Le seigneur Fader haussa les épaules, ne sachant que répondre.

"Nous nous perdons en conjectures, mon ami," déclara Luder en finissant son verre d'une traite. "Je vais retourner à ma chambre pour choisir ma tenue et décider quoi faire de cette zinnia."

Sur ce mots, il se leva et quitta la pièce, laissant dans le silence son ami qui était toujours plongé dans ses réflexions.

"Monseigneur ?"

Luder sursauta en entendant la voix du discret Esteven qui s'était écarté de l’entrebâillement dès qu'il avait entendu la porte s'ouvrir.

Il se tourna vers lui, attendant de voir ce qu'il avait à dire.

"Sous la bénédiction de mon maître, sentez-vous libre de me faire parvenir quelque requête que je puis remplir à votre égard, et ce pour toute la durée de la cour."

Le seigneur Luder accepta la proposition d'un signe de tête reconnaissant, puis repris sa route.

Dans les longs couloirs de marbre assombris par la nuit bien avancée, seulement animés par les reflets projeté contre les dalles lisses des flammes des torches suspendues de loin en loin sur les piliers ornés de portraits des ancêtres de la famille Edson, le seigneur Luder se hâtait, les pas étouffés par la texture cotonneuse des tapis de fausse-soie doublés de laine.

Cette ambiance était particulièrement propice aux assassinats de couloirs, et même si une telle ignominie n'était pas raisonnablement envisageable en l'état, Luder fréquentait le seigneur Farel depuis suffisamment longtemps pour avoir appris à être vigilant en toute circonstance.

Il ne sursauta pas quand en passant devant une porte qui devait être entrouverte, surgit de la pièce mitoyenne une valette de la seigneurie des lieux. Celui-ci s'empressa de refermer la porte derrière lui, mais le seigneur Luder put entrapercevoir le visage des trois personne réunies en commité confidentiel à l'intérieur.
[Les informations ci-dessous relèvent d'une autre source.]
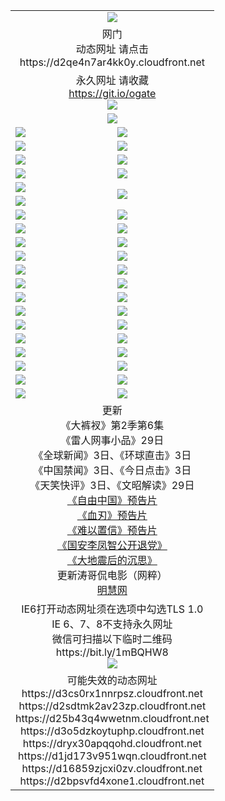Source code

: ﻿<table>
  <tr></tr>
  <tr><td colspan=2 align=center><img src="https://cloud.githubusercontent.com/assets/11880933/13434984/f430fae2-e012-11e5-814f-c2df1e82b247.jpg" /></td></tr>
  <tr><td colspan=2 align=center>网门<br>动态网址 请点击
<br>https://d2qe4n7ar4kk0y.cloudfront.net
    </td>
  </tr>
  <tr>
    <td colspan=2 align=center>永久网址 请收藏<br/><a href="https://git.io/ogate" target="_blank">https://git.io/ogate</a><br/><a href="https://d2qe4n7ar4kk0y.cloudfront.net/Up/0WMGDL2.png" target="_blank"><img src="https://d2qe4n7ar4kk0y.cloudfront.net/Up/0WMGD2.png"/></a></td>
    <!--td align=center>临时网址 微信用<br/><a href="https://bit.ly/1mBQHW8" target="_blank">https://bit.ly/1mBQHW8</a><br/><a href="https://d2qe4n7ar4kk0y.cloudfront.net/Up/0WMGDL3.png" target="_blank"><img src="https://d2qe4n7ar4kk0y.cloudfront.net/Up/0WMGD3.png"/></a></td-->
  </tr>
  <tr>
    <td colspan=2 align=center><a href="https://d2qe4n7ar4kk0y.cloudfront.net/ogUP.aspx?name=0oGate.apk" target="_blank"><img src="https://d2qe4n7ar4kk0y.cloudfront.net/Up/0WMAZ.jpg" /></a></td>
  </tr>
  <tr>
    <td><a href="https://d2qe4n7ar4kk0y.cloudfront.net/ogNice.aspx" target="_blank"><img src="https://d2qe4n7ar4kk0y.cloudfront.net/Up/0WCYY.jpg" /></a></td>
    <td><a href="https://d2qe4n7ar4kk0y.cloudfront.net/onCO.aspx?ob=600%E4%BA%8B%E7%89%A9&op=%E5%A2%9E%E5%88%A0%E6%94%B9&args=WH1~%23%E7%B1%BB%E5%9E%8B6%E6%96%B0%E9%97%BB%7c%23%E7%B1%BB%E5%9E%8B6%E8%AF%84%E8%AE%BA&mode=" target="_blank"><img src="https://d2qe4n7ar4kk0y.cloudfront.net/Up/0WZTT.jpg" /></a></td> 
  </tr>
  <tr>
    <td><a href="https://d2qe4n7ar4kk0y.cloudfront.net/ogDY.aspx" target="_blank"><img src="https://d2qe4n7ar4kk0y.cloudfront.net/Up/0FK.jpg" /></a></td>
    <td><a href="https://d2qe4n7ar4kk0y.cloudfront.net/ogST.aspx" target="_blank"><img src="https://d2qe4n7ar4kk0y.cloudfront.net/Up/0ST.jpg" /></a></td> 
  </tr>
  <tr>
    <!--td rowspan=2><a href="https://d2qe4n7ar4kk0y.cloudfront.net/ogUP.aspx?name=WJ.mp4&count=T:1,480P:1" target="_blank"><img src="https://d2qe4n7ar4kk0y.cloudfront.net/Up/WJ.jpg" /></a></td-->
    <td><a href="https://d2qe4n7ar4kk0y.cloudfront.net/ogUP.aspx?name=11DKC.mp4&count=T:2,2:6,1:16" target="_blank"><img src="https://d2qe4n7ar4kk0y.cloudfront.net/Up/11DKC.jpg" /></a></td> 
    <td><div><a href="https://d2qe4n7ar4kk0y.cloudfront.net/ogUP.aspx?name=LRWS.mp4&count=7B:8,6B:44,5A:10,5B:35,4A:14,4B:19,3A:10,3B:26,2A:16,2B:21,1A:23,1B:29&current=7B:8" target="_blank"><img src="https://d2qe4n7ar4kk0y.cloudfront.net/Up/LRWS.jpg" /></a></td>
   </tr>
  <tr>
    <td><a href="https://d2qe4n7ar4kk0y.cloudfront.net/ogUP.aspx?name=LRSH.mp4&count=W:13,2:10" target="_blank"><img src="https://d2qe4n7ar4kk0y.cloudfront.net/Up/LRSH.jpg" /></a></td>
    <td><a href="https://d2qe4n7ar4kk0y.cloudfront.net/ogUP.aspx?name=BYWXY.mp4" target="_blank"><img src="https://d2qe4n7ar4kk0y.cloudfront.net/Up/BYWXY.jpg" /></a></td>
  </tr>
  <tr>
    <td><a href="https://d2qe4n7ar4kk0y.cloudfront.net/ogUP.aspx?name=JQR.mp4&count=2" target="_blank"><img src="https://d2qe4n7ar4kk0y.cloudfront.net/Up/JQR.jpg" /></a></td>   
    <td rowspan=2><a href="https://d2qe4n7ar4kk0y.cloudfront.net/ogUP.aspx?name=JP.mp4&count=9" target="_blank"><img src="https://d2qe4n7ar4kk0y.cloudfront.net/Up/JP.jpg" /></td>
  </tr>
  <tr>
    <td><a href="https://d2qe4n7ar4kk0y.cloudfront.net/ogUP.aspx?name=WH.mp4" target="_blank"><img src="https://d2qe4n7ar4kk0y.cloudfront.net/Up/WH.jpg" /></a></td>
  </tr>
  <tr>
    <td><a href="https://d2qe4n7ar4kk0y.cloudfront.net/ogUP.aspx?name=SSZJ.mp4&count=SP:6,480P:8" target="_blank"><img src="https://d2qe4n7ar4kk0y.cloudfront.net/Up/SSZJ.jpg" /></a></td>
    <td><a href="https://d2qe4n7ar4kk0y.cloudfront.net/ogUP.aspx?name=ZY.mp4&count=2015:16" target="_blank"><img src="https://d2qe4n7ar4kk0y.cloudfront.net/Up/ZY.jpg" /></a</td>
  </tr>
  <tr>
    <td><a href="https://d2qe4n7ar4kk0y.cloudfront.net/ogUP.aspx?name=XTFY.mp4&count=B:2,A:24" target="_blank"><img src="https://d2qe4n7ar4kk0y.cloudfront.net/Up/XTFY.jpg" /></a></td>
    <td><a href="https://d2qe4n7ar4kk0y.cloudfront.net/ogUP.aspx?name=1XQK.mp4&count=13" target="_blank"><img src="https://d2qe4n7ar4kk0y.cloudfront.net/Up/1XQK.jpg" /></a</td>
  </tr>
  <tr>
    <td><a href="https://d2qe4n7ar4kk0y.cloudfront.net/ogUP.aspx?name=1LYF.mp4&count=2" target="_blank"><img src="https://d2qe4n7ar4kk0y.cloudfront.net/Up/1LYF0.jpg" /></a></td>
    <td><a href="https://d2qe4n7ar4kk0y.cloudfront.net/ogUP.aspx?name=1ZGC.mp4&count=6" target="_blank"><img src="https://d2qe4n7ar4kk0y.cloudfront.net/Up/1ZGC0.jpg" /></a></td>
  </tr>
  <tr>
    <td><a href="https://d2qe4n7ar4kk0y.cloudfront.net/ogUP.aspx?name=1ZKM.mp4&count=3&current=3" target="_blank"><img src="https://d2qe4n7ar4kk0y.cloudfront.net/Up/1ZKM0.jpg" /></a></td>  
    <td><a href="https://d2qe4n7ar4kk0y.cloudfront.net/ogUP.aspx?name=1WWY.mp4&count=6&current=6" target="_blank"><img src="https://d2qe4n7ar4kk0y.cloudfront.net/Up/1WWY0.jpg" /></a></td>
  </tr>
  <tr>
    <td><a href="https://d2qe4n7ar4kk0y.cloudfront.net/ogUP.aspx?name=10JGY.mp4&count=3" target="_blank"><img src="https://d2qe4n7ar4kk0y.cloudfront.net/Up/10JGY0.jpg" /></a></td>
    <td><a href="https://d2qe4n7ar4kk0y.cloudfront.net/ogUP.aspx?name=10CYS.mp4&count=2" target="_blank"><img src="https://d2qe4n7ar4kk0y.cloudfront.net/Up/10CYS0.jpg" /></a></td>
  </tr>
  <tr>
    <td><a href="https://d2qe4n7ar4kk0y.cloudfront.net/ogUP.aspx?name=4SQQ.mp4&count=201603:3,201602:20,201601:21&current=201603:2" target="_blank"><img src="https://d2qe4n7ar4kk0y.cloudfront.net/Up/4SQQ0.jpg"/></a></td>
    <td><a href="https://d2qe4n7ar4kk0y.cloudfront.net/ogUP.aspx?name=4SHQ.mp4&count=201603:3,201602:27,201601:28&current=201603:3" target="_blank"><img src="https://d2qe4n7ar4kk0y.cloudfront.net/Up/4SHQ0.jpg"/></a></td>
  </tr>
  <tr>
    <td><a href="https://d2qe4n7ar4kk0y.cloudfront.net/ogUP.aspx?name=4SZG.mp4&count=201603:3,201602:21,201601:23&current=201603:2" target="_blank"><img src="https://d2qe4n7ar4kk0y.cloudfront.net/Up/4SZG0.jpg"/></a></td>
    <td><a href="https://d2qe4n7ar4kk0y.cloudfront.net/ogUP.aspx?name=4SDJ.mp4&count=201603A:3,201603B:3,201602A:24,201602B:7,201601A:48,201601B:6&current=201603A:2" target="_blank"><img src="https://d2qe4n7ar4kk0y.cloudfront.net/Up/4SDJ0.jpg"/></a></td>
  </tr>
  <tr>
    <td><a href="https://d2qe4n7ar4kk0y.cloudfront.net/ogUP.aspx?name=4CTX.mp4&count=201602:4,201601:4&current=201602:4" target="_blank"><img src="https://d2qe4n7ar4kk0y.cloudfront.net/Up/4CTX0.jpg"/></a></td>
    <td><a href="https://d2qe4n7ar4kk0y.cloudfront.net/ogUP.aspx?name=4CWZ.mp4&count=201602:4,201601:4&current=201602:4" target="_blank"><img src="https://d2qe4n7ar4kk0y.cloudfront.net/Up/4CWZ0.jpg"/></a></td>
  </tr>
  <tr>
    <td><a href="https://d2qe4n7ar4kk0y.cloudfront.net/onUP.aspx?name=https://dwsfx5awq5vcc.cloudfront.net/" target="_blank"><img src="https://d2qe4n7ar4kk0y.cloudfront.net/Up/0DTW.jpg"/></a></td>
    <td><a href="https://d2qe4n7ar4kk0y.cloudfront.net/onUP.aspx?name=https://d240ns8up8earz.cloudfront.net/acenter/" target="_blank"><img src="https://d2qe4n7ar4kk0y.cloudfront.net/Up/0TDW.jpg" /></a></td>
  </tr>
  <tr>
    <td><a href="https://d2qe4n7ar4kk0y.cloudfront.net/onUP.aspx?name=https://d4508d6vomz2p.cloudfront.net/gb/nsc413.htm" target="_blank"><img src="https://d2qe4n7ar4kk0y.cloudfront.net/Up/0DJY.jpg" /></a></td>
    <td><a href="https://d2qe4n7ar4kk0y.cloudfront.net/onUP.aspx?name=https://d3bxwq7vzudb5l.cloudfront.net/xtr/gb/prog204.html" target="_blank"><img src="https://d2qe4n7ar4kk0y.cloudfront.net/Up/0XTR.jpg" /></a></td>
  </tr>
  <tr>
    <td><a href="https://d2qe4n7ar4kk0y.cloudfront.net/onUP.aspx?name=https://d3aj00iefsmfgc.cloudfront.net/" target="_blank"><img src="https://d2qe4n7ar4kk0y.cloudfront.net/Up/0MHW.jpg" /></a></td>
    <td><a href="https://d2qe4n7ar4kk0y.cloudfront.net/onUP.aspx?name=https://d1lcj91uv80klr.cloudfront.net/" target="_blank"><img src="https://d2qe4n7ar4kk0y.cloudfront.net/Up/0ZJW.jpg" /></a></td>
  </tr>
  <tr>
    <td><a href="https://d2qe4n7ar4kk0y.cloudfront.net/ogUP.aspx?name=0FG.zip" target="_blank"><img src="https://d2qe4n7ar4kk0y.cloudfront.net/Up/0FG.jpg" /></a></td>
    <td><a href="https://d2qe4n7ar4kk0y.cloudfront.net/ogUP.aspx?name=0FGA.apk" target="_blank"><img src="https://d2qe4n7ar4kk0y.cloudfront.net/Up/0FGA.jpg" /></a></td>
  </tr>
  <tr>
    <td><a href="https://d2qe4n7ar4kk0y.cloudfront.net/ogUP.aspx?name=0U.zip" target="_blank"><img src="https://d2qe4n7ar4kk0y.cloudfront.net/Up/0U.jpg" /></a></td>
    <td><a href="https://d2qe4n7ar4kk0y.cloudfront.net/ogUP.aspx?name=0UA.apk" target="_blank"><img src="https://d2qe4n7ar4kk0y.cloudfront.net/Up/0UA.jpg" /></a></td>
  </tr>
  <tr>
    <td><a href="https://d2qe4n7ar4kk0y.cloudfront.net/ogUP.aspx?name=0iPPOTV.zip" target="_blank"><img src="https://d2qe4n7ar4kk0y.cloudfront.net/Up/0iPPOTV.jpg" /></a></td>
    <td><a href="https://d2qe4n7ar4kk0y.cloudfront.net/ogUP.aspx?name=0iNTD.apk" target="_blank"><img src="https://d2qe4n7ar4kk0y.cloudfront.net/Up/0iNTD.jpg" /></a></td>
  </tr>
  <tr>
    <td colspan=2 align=center>更新<br>
      《大裤衩》第2季第6集<br>
      《雷人网事小品》29日<br>
      《全球新闻》3日、《环球直击》3日<br>
      《中国禁闻》3日、《今日点击》3日<br>
      《天笑快评》3日、《文昭解读》29日<br>
      <a href="https://d2qe4n7ar4kk0y.cloudfront.net/ogUP.aspx?name=11ZYZG0.mp4" target="_blank">《自由中国》预告片</a><br>
      <a href="https://d2qe4n7ar4kk0y.cloudfront.net/ogUP.aspx?name=11XR.mp4" target="_blank">《血刃》预告片</a><br>
      <a href="https://d2qe4n7ar4kk0y.cloudfront.net/ogUP.aspx?name=11NYZX.mp4&count=2" target="_blank">《难以置信》预告片</a><br>
      <a href="https://d2qe4n7ar4kk0y.cloudfront.net/ogUP.aspx?name=4LFZ.mp4" target="_blank">《国安李凤智公开退党》</a><br>
      <a href="https://d2qe4n7ar4kk0y.cloudfront.net/ogUP.aspx?name=4DDZHDCS.mp4" target="_blank">《大地震后的沉思》</a><br>
      更新涛哥侃电影（网粹）<br>
      <a href="https://d2qe4n7ar4kk0y.cloudfront.net/onUP.aspx?name=https://www.minghui.org/" target="_blank">明慧网</a></td>
    </td>
  </tr>
  <tr>
    <td colspan=2 align=center>IE6打开动态网址须在选项中勾选TLS 1.0<br/>IE 6、7、8不支持永久网址<br/>
      微信可扫描以下临时二维码<br/>https://bit.ly/1mBQHW8<br/><a href="https://d2qe4n7ar4kk0y.cloudfront.net/Up/0WMGDL3.png" target="_blank"><img src="https://d2qe4n7ar4kk0y.cloudfront.net/Up/0WMGD3.png"/></a><br>
  </tr>
  <tr>
    <td colspan=2 align=center>可能失效的动态网址
<br>https://d3cs0rx1nnrpsz.cloudfront.net
<br>https://d2sdtmk2av23zp.cloudfront.net
<br>https://d25b43q4wwetnm.cloudfront.net
<br>https://d3o5dzkoytuphp.cloudfront.net
<br>https://dryx30apqqohd.cloudfront.net
<br>https://d1jd173v951wqn.cloudfront.net
<br>https://d16859zjcxi0zv.cloudfront.net
<br>https://d2bpsvfd4xone1.cloudfront.net
    </td>
  </tr>
</table>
Il reconnu immédiatement le seigneur Aras Edson, qui avait passé ses vêtements de coucher, et mit un peu plus de temps à remettre la personne juste à côté de lui, son mari Garbane Edson qu'il avait déjà rencontré à quelque cour.

Ce fut le troisième individu dont la présence surpris le plus le seigneur de Passy. Il s'agissait de Tété-Hémobré, le Juge Suprême qui avait fait une entrée remarquée mais interrompue par l'apparition de Gardénia, le midi-même.

Même s'il n'aura pas forcément reconnu son visage en d'autres circonstance, il avait gardé ses parures de guide combattant, avec son armure noire et son arme démesurée.

Bien entendu, le seigneur Luder ne put entendre le moindre mot de leur conversation, car le coup d’œil avait été extrêmement furtif, et la valette qui montait désormais la garde devant la garde devant la porte fermée le contraignit à ne pas ralentir le pas.

Les cours —en particulier les grandes cours comme celle de Printemps— étaient toujours le siège de nombreux jeux politiques, dont certaine pourraient être qualifiés de complots, mais les membre de l'Égérie —et a fortiori, les Juges Suprême, dont la tâche était celle de médiateurs et de juges à la neutralité absolue— ne s'y mêlaient jamais, au grand jamais. La tâche des guide, les membres de l'Égérie, était de guider les membres des autres traditions, de ce fait son édit principal était l'absence d'ingérence qui mènerait à un conflit au sein des huit autres tradition.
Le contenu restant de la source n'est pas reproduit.